The first few of these experiences were by no means pleasant. Surrounded by the gleaming bayonets and eyes of the guards, who were clearly anxious lest we should disappear in the fading light, we were hustled from the railway to the police station, and locked in a tiny room for four hours.
Finally, just before midnight, the police led us to Baranki Barracks, a large building used as a prison for military criminals. Tired, hungry, and disconsolate, we fell asleep on the bare bedsteads of the room assigned to us.
But not for long. It must have been about two hours later when I awoke, tingling all over and vaguely uncomfortable. To my surprise I saw that C. was standing by his bed, and, by the light of my candle, was stabbing at it. M. sat up suddenly, scratched himself, and swore softly in a series of magnificent Australian oaths. R., who had not undressed, still slumbered.
Ouch! More sharp stingings came from my legs and arms. Bugs, and swarms of them!
In the prison at Nazareth I had lived with scores of the little red brutes so common in the Near East; but here there were hundreds. They were crawling down the wall, falling on the floor, and biting every bit of flesh left exposed. I lit a candle and found dozens on my bed.

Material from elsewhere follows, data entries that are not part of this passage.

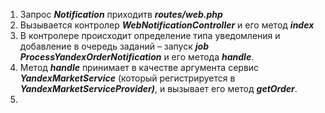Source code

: 1) Запрос ***Notification*** приходитв ***routes/web.php***
2) Вызывается контролер ***WebNotificationController*** и его метод ***index***
3) В контролере происходит определение типа уведомления и добавление в очередь заданий – запуск ***job ProcessYandexOrderNotification*** и его метода ***handle***.
4) Метод ***handle*** принимает в качестве аргумента сервис ***YandexMarketService*** (который регистрируется в ***YandexMarketServiceProvider)***, и вызывает его метод ***getOrder***.
5)
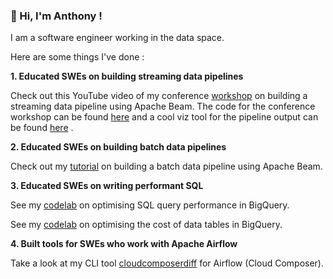 <!--
**ant-laz/ant-laz** is a ✨ _special_ ✨ repository because its `README.md` (this file) appears on your GitHub profile.
-->

### :wave: Hi, I'm Anthony !

I am a software engineer working in the data space. 

Here are some things I've done : 

**1. Educated SWEs on building streaming data pipelines**

Check out this YouTube video of my conference [workshop](https://youtu.be/4lwspjbJg7I?feature=shared) on building a streaming data pipeline using Apache Beam. The code for the conference workshop can be found [here](https://github.com/ant-laz/streamingworkshop) and a cool viz tool for the pipeline output can be found [here](https://github.com/ant-laz/streamingworkshopviz) . 

**2. Educated SWEs on building batch data pipelines**

Check out my [tutorial](https://github.com/ant-laz/batchworkshop-python) on building a batch data pipeline using Apache Beam.

**3. Educated SWEs on writing performant SQL**

See my [codelab](https://www.cloudskillsboost.google/catalog_lab/30937) on optimising SQL query performance in BigQuery.

See my [codelab](https://www.cloudskillsboost.google/catalog_lab/31049) on optimising the cost of data tables in BigQuery.

**4. Built tools for SWEs who work with Apache Airflow**

Take a look at my CLI tool [cloudcomposerdiff](https://github.com/GoogleCloudPlatform/composer-utilities/tree/main/cloudcomposerdiff) for Airflow (Cloud Composer).







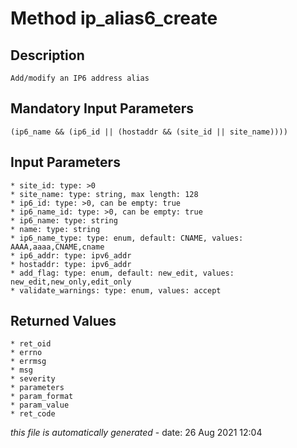 # Method ip_alias6_create

## Description
	Add/modify an IP6 address alias

## Mandatory Input Parameters
	(ip6_name && (ip6_id || (hostaddr && (site_id || site_name))))

## Input Parameters
	* site_id: type: >0
	* site_name: type: string, max length: 128
	* ip6_id: type: >0, can be empty: true
	* ip6_name_id: type: >0, can be empty: true
	* ip6_name: type: string
	* name: type: string
	* ip6_name_type: type: enum, default: CNAME, values: AAAA,aaaa,CNAME,cname
	* ip6_addr: type: ipv6_addr
	* hostaddr: type: ipv6_addr
	* add_flag: type: enum, default: new_edit, values: new_edit,new_only,edit_only
	* validate_warnings: type: enum, values: accept

## Returned Values
	* ret_oid
	* errno
	* errmsg
	* msg
	* severity
	* parameters
	* param_format
	* param_value
	* ret_code


*this file is automatically generated* - date: 26 Aug 2021 12:04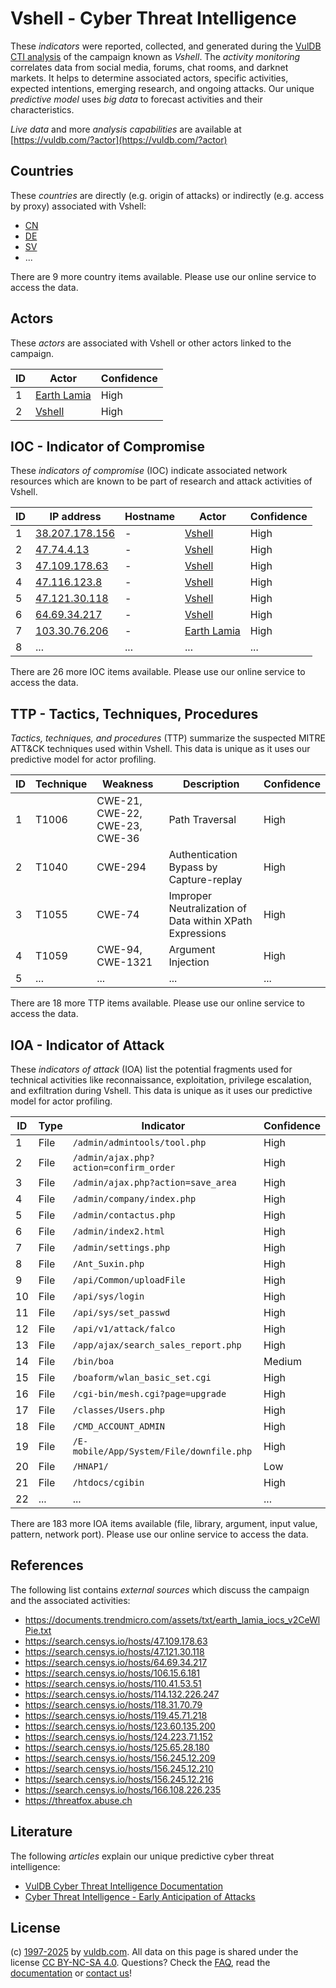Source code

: # Vshell - Cyber Threat Intelligence

These _indicators_ were reported, collected, and generated during the [VulDB CTI analysis](https://vuldb.com/?kb.cti) of the campaign known as _Vshell_. The _activity monitoring_ correlates data from social media, forums, chat rooms, and darknet markets. It helps to determine associated actors, specific activities, expected intentions, emerging research, and ongoing attacks. Our unique _predictive model_ uses _big data_ to forecast activities and their characteristics.

_Live data_ and more _analysis capabilities_ are available at [https://vuldb.com/?actor](https://vuldb.com/?actor)

## Countries

These _countries_ are directly (e.g. origin of attacks) or indirectly (e.g. access by proxy) associated with Vshell:

* [CN](https://vuldb.com/?country.cn)
* [DE](https://vuldb.com/?country.de)
* [SV](https://vuldb.com/?country.sv)
* ...

There are 9 more country items available. Please use our online service to access the data.

## Actors

These _actors_ are associated with Vshell or other actors linked to the campaign.

ID | Actor | Confidence
-- | ----- | ----------
1 | [Earth Lamia](https://vuldb.com/?actor.earth_lamia) | High
2 | [Vshell](https://vuldb.com/?actor.vshell) | High

## IOC - Indicator of Compromise

These _indicators of compromise_ (IOC) indicate associated network resources which are known to be part of research and attack activities of Vshell.

ID | IP address | Hostname | Actor | Confidence
-- | ---------- | -------- | ----- | ----------
1 | [38.207.178.156](https://vuldb.com/?ip.38.207.178.156) | - | [Vshell](https://vuldb.com/?actor.vshell) | High
2 | [47.74.4.13](https://vuldb.com/?ip.47.74.4.13) | - | [Vshell](https://vuldb.com/?actor.vshell) | High
3 | [47.109.178.63](https://vuldb.com/?ip.47.109.178.63) | - | [Vshell](https://vuldb.com/?actor.vshell) | High
4 | [47.116.123.8](https://vuldb.com/?ip.47.116.123.8) | - | [Vshell](https://vuldb.com/?actor.vshell) | High
5 | [47.121.30.118](https://vuldb.com/?ip.47.121.30.118) | - | [Vshell](https://vuldb.com/?actor.vshell) | High
6 | [64.69.34.217](https://vuldb.com/?ip.64.69.34.217) | - | [Vshell](https://vuldb.com/?actor.vshell) | High
7 | [103.30.76.206](https://vuldb.com/?ip.103.30.76.206) | - | [Earth Lamia](https://vuldb.com/?actor.earth_lamia) | High
8 | ... | ... | ... | ...

There are 26 more IOC items available. Please use our online service to access the data.

## TTP - Tactics, Techniques, Procedures

_Tactics, techniques, and procedures_ (TTP) summarize the suspected MITRE ATT&CK techniques used within Vshell. This data is unique as it uses our predictive model for actor profiling.

ID | Technique | Weakness | Description | Confidence
-- | --------- | -------- | ----------- | ----------
1 | T1006 | CWE-21, CWE-22, CWE-23, CWE-36 | Path Traversal | High
2 | T1040 | CWE-294 | Authentication Bypass by Capture-replay | High
3 | T1055 | CWE-74 | Improper Neutralization of Data within XPath Expressions | High
4 | T1059 | CWE-94, CWE-1321 | Argument Injection | High
5 | ... | ... | ... | ...

There are 18 more TTP items available. Please use our online service to access the data.

## IOA - Indicator of Attack

These _indicators of attack_ (IOA) list the potential fragments used for technical activities like reconnaissance, exploitation, privilege escalation, and exfiltration during Vshell. This data is unique as it uses our predictive model for actor profiling.

ID | Type | Indicator | Confidence
-- | ---- | --------- | ----------
1 | File | `/admin/admintools/tool.php` | High
2 | File | `/admin/ajax.php?action=confirm_order` | High
3 | File | `/admin/ajax.php?action=save_area` | High
4 | File | `/admin/company/index.php` | High
5 | File | `/admin/contactus.php` | High
6 | File | `/admin/index2.html` | High
7 | File | `/admin/settings.php` | High
8 | File | `/Ant_Suxin.php` | High
9 | File | `/api/Common/uploadFile` | High
10 | File | `/api/sys/login` | High
11 | File | `/api/sys/set_passwd` | High
12 | File | `/api/v1/attack/falco` | High
13 | File | `/app/ajax/search_sales_report.php` | High
14 | File | `/bin/boa` | Medium
15 | File | `/boaform/wlan_basic_set.cgi` | High
16 | File | `/cgi-bin/mesh.cgi?page=upgrade` | High
17 | File | `/classes/Users.php` | High
18 | File | `/CMD_ACCOUNT_ADMIN` | High
19 | File | `/E-mobile/App/System/File/downfile.php` | High
20 | File | `/HNAP1/` | Low
21 | File | `/htdocs/cgibin` | High
22 | ... | ... | ...

There are 183 more IOA items available (file, library, argument, input value, pattern, network port). Please use our online service to access the data.

## References

The following list contains _external sources_ which discuss the campaign and the associated activities:

* https://documents.trendmicro.com/assets/txt/earth_lamia_iocs_v2CeWlPie.txt
* https://search.censys.io/hosts/47.109.178.63
* https://search.censys.io/hosts/47.121.30.118
* https://search.censys.io/hosts/64.69.34.217
* https://search.censys.io/hosts/106.15.6.181
* https://search.censys.io/hosts/110.41.53.51
* https://search.censys.io/hosts/114.132.226.247
* https://search.censys.io/hosts/118.31.70.79
* https://search.censys.io/hosts/119.45.71.218
* https://search.censys.io/hosts/123.60.135.200
* https://search.censys.io/hosts/124.223.71.152
* https://search.censys.io/hosts/125.65.28.180
* https://search.censys.io/hosts/156.245.12.209
* https://search.censys.io/hosts/156.245.12.210
* https://search.censys.io/hosts/156.245.12.216
* https://search.censys.io/hosts/166.108.226.235
* https://threatfox.abuse.ch

## Literature

The following _articles_ explain our unique predictive cyber threat intelligence:

* [VulDB Cyber Threat Intelligence Documentation](https://vuldb.com/?kb.cti)
* [Cyber Threat Intelligence - Early Anticipation of Attacks](https://www.scip.ch/en/?labs.20201022)

## License

(c) [1997-2025](https://vuldb.com/?kb.changelog) by [vuldb.com](https://vuldb.com/?kb.about). All data on this page is shared under the license [CC BY-NC-SA 4.0](https://creativecommons.org/licenses/by-nc-sa/4.0/). Questions? Check the [FAQ](https://vuldb.com/?kb.faq), read the [documentation](https://vuldb.com/?kb) or [contact us](https://vuldb.com/?contact)!
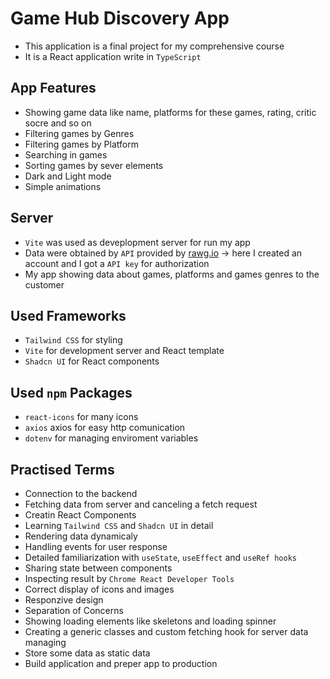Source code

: # Game Hub Discovery App

- This application is a final project for my comprehensive course
- It is a React application write in `TypeScript`

## App Features

- Showing game data like name, platforms for these games, rating, critic socre and so on
- Filtering games by Genres
- Filtering games by Platform
- Searching in games
- Sorting games by sever elements
- Dark and Light mode
- Simple animations

## Server

- `Vite` was used as deveplopment server for run my app
- Data were obtained by `API` provided by [rawg.io](https://rawg.io) -> here I created an account and I got a `API key` for authorization
- My app showing data about games, platforms and games genres to the customer

## Used Frameworks

- `Tailwind CSS` for styling
- `Vite` for development server and React template
- `Shadcn UI` for React components

## Used `npm` Packages

- `react-icons` for many icons
- `axios` axios for easy http comunication
- `dotenv` for managing enviroment variables

## Practised Terms

- Connection to the backend
- Fetching data from server and canceling a fetch request
- Creatin React Components
- Learning `Tailwind CSS` and `Shadcn UI` in detail
- Rendering data dynamicaly
- Handling events for user response
- Detailed familiarization with `useState`, `useEffect` and `useRef hooks`
- Sharing state between components
- Inspecting result by `Chrome React Developer Tools`
- Correct display of icons and images
- Responzive design
- Separation of Concerns
- Showing loading elements like skeletons and loading spinner
- Creating a generic classes and custom fetching hook for server data managing
- Store some data as static data
- Build application and preper app to production
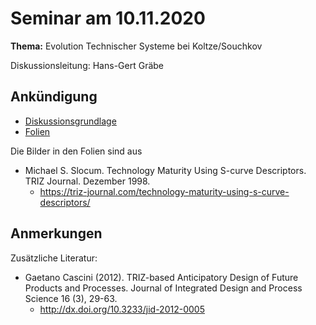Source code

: # Seminar am 10.11.2020

__Thema:__ Evolution Technischer Systeme bei Koltze/Souchkov 

Diskussionsleitung: Hans-Gert Gräbe

## Ankündigung

* [Diskussionsgrundlage](Graebe-20201110.pdf)
* [Folien](Folien-20201110.pdf)

Die Bilder in den Folien sind aus
* Michael S. Slocum. Technology Maturity Using S-curve Descriptors.  TRIZ
  Journal. Dezember 1998.
  * <https://triz-journal.com/technology-maturity-using-s-curve-descriptors/>

## Anmerkungen


Zusätzliche Literatur:
* Gaetano Cascini (2012). TRIZ-based Anticipatory Design of Future Products
  and Processes. Journal of Integrated Design and Process Science 16 (3),
  29-63.  
  * <http://dx.doi.org/10.3233/jid-2012-0005>

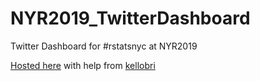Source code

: # NYR2019_TwitterDashboard
Twitter Dashboard for #rstatsnyc at NYR2019

[Hosted here](https://colorado.rstudio.com/rsc/nyr-tweets/2019_NYR_flexdash.html) with help from [kellobri](https://github.com/kellobri)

Lying on the floor having proved to be as impossible as lying on the bed, I went to the window and looked into the night, thinking of the one matter that interested me in those days—escape. Across the road was a large camp bordered on the left by a meadow and on the right by one of the seven streams of Damascus. Straight ahead, weirdly colossal in the moonlight, were two great mountains. Beyond them, I knew, the great desert stretched through hundreds of miles to Mesopotamia. I was aware just how far the British Mesopotamian army had arrived on the way from Bagdad to Mosul; but even if we were lucky enough to find a guide who could smuggle us into an eastward-moving caravan it would be almost impossible to make a détour around the Turkish army; and in any case we should be dependent on the help of Kurds or Mesopotamian Arabs, who are much less estimable than the Arabs of Syria and Arabia. No, that plan was not feasible.
I considered the suggestion of C.—that we should make our way to the coast, hiding in the daytime and walking only at nights, and then, arrived at Acre or Tyre, or some such seaport, commandeer a sailing-boat and make for Cyprus or Jaffa. For this plan, also, the difficulties would be many and serious. Such few boats as were still serviceable would be well guarded. Even if we managed to steal one of them, it would have to be towed into deep water by swimmers, which was scarcely practicable in the darkness. In any case, a walk to the coast from Damascus must cover many nights. A guide would be essential, as otherwise we could buy no bread on the journey, since none of us spoke Arabic. And a guide would cost a deal of money, of which we had little.
My scheme of getting into touch with the secret caravans, by means of which Arabs and Armenians were slipping southward from Damascus to Akaba, still seemed the best. But here, again, money would be needed, besides a reliable intermediary. Money we might obtain by smuggling a letter to the Spanish consul, who had taken charge of British interests in Damascus. As for an intermediary, we should have to trust the gods to give us one from among the guards.
Whatever we did would have to be done quickly, for we should not be long in Damascus. By the time I had reached this conclusion I was tired enough to fall asleep despite the bugs.
The morning toilet included a ceremony that every prisoner in Turkey found it necessary to perform after travelling on the railway—a careful hunt for lice in our clothes. The search was productive, and led to talk of the plague of typhus which was being spread all over Turkey by these vermin.